Current Featured Projects

    The role of heparan sulfate proteoglycans and other receptors in tau uptake and propagation

    Alzheimer’s disease and other tauopathies are devasting and progressive neurodegenerative disorders without available therapeutic options to halt or cure the disease. The prion model of tau propagation predicts that tau seeds are released from cells and taken up by neighboring cells, thus propagating throughout the brain. This process is regulated by a specific sulfation pattern of heparin sulfate proteoglycans (HSPGs) on the cell surface. Other receptors may also play a role depending on cell type, tau conformation, and multiple other variables. We use protein biochemistry and cell and mouse models to understand the exact molecular mechanisms of tau uptake and propagation, to inform the design of new therapeutic approaches.

    diagram of N-sulfate moieties and 6-O-sulfate moieties on heparan sulfate proteoglycan (HSPG) receptors

    Caption of above: N-sulfate moieties and 6-O-sulfate moieties on heparan sulfate proteoglycan (HSPG) receptors are critical for tau uptake in cells.

    1. Schematic of HSPG with core membrane protein (blue) and polysaccharide side chains (yellow) called heparan sulfate.
    2. Polysaccharide side chains consist of disaccharide units with defined sulfate moieties.
    3. Sulfate moieties can be removed by knockout of sulfotransferases.
    4. Tau aggregate uptake is significantly reduced in cells with knockout of heparan sulfate extension enzymes (Ext1, Ext1, EXTL3), N-sulfotransferase (NDST1) and 6-O-sulfotranferase (HS6ST2).

    Published in Stopschinski et al., JBC 2018.

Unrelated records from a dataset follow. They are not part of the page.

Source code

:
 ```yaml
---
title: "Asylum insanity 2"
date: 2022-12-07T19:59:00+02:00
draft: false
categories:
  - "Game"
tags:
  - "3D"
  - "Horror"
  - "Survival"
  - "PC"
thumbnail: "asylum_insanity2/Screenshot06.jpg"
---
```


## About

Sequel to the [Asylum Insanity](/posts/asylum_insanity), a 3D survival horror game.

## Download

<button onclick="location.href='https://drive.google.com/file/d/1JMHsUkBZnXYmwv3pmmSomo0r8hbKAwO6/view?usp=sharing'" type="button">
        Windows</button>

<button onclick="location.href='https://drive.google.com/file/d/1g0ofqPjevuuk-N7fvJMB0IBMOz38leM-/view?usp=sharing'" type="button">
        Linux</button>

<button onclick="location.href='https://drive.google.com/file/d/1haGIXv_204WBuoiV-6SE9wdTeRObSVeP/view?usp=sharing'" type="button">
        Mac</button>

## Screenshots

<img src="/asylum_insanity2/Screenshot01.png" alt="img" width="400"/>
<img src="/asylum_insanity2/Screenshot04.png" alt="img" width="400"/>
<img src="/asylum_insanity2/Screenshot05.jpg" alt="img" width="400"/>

    The role of neuroinflammation for the initiation and propagation of tau pathology

    Immune dysfunction and neuroinflammation have been proposed as critical triggers of pathology in Alzheimer’s disease and other tauopathies. Microglia, the CNS-inherent phagocytic cells of the immune system, are a well-described neuropathological feature of tauopathies. More recent data suggests that other components of the immune system, including peripheral myeloid cells, may contribute to neurodegenerative processes in the CNS. We use cell and mouse models to study inflammatory pathways and immune cell types that drive the initiation and propagation of tau aggregation. We are collaborating with the Stuve laboratory here at UTSW, which has long-standing expertise in mouse models of autoimmunity in multiple sclerosis.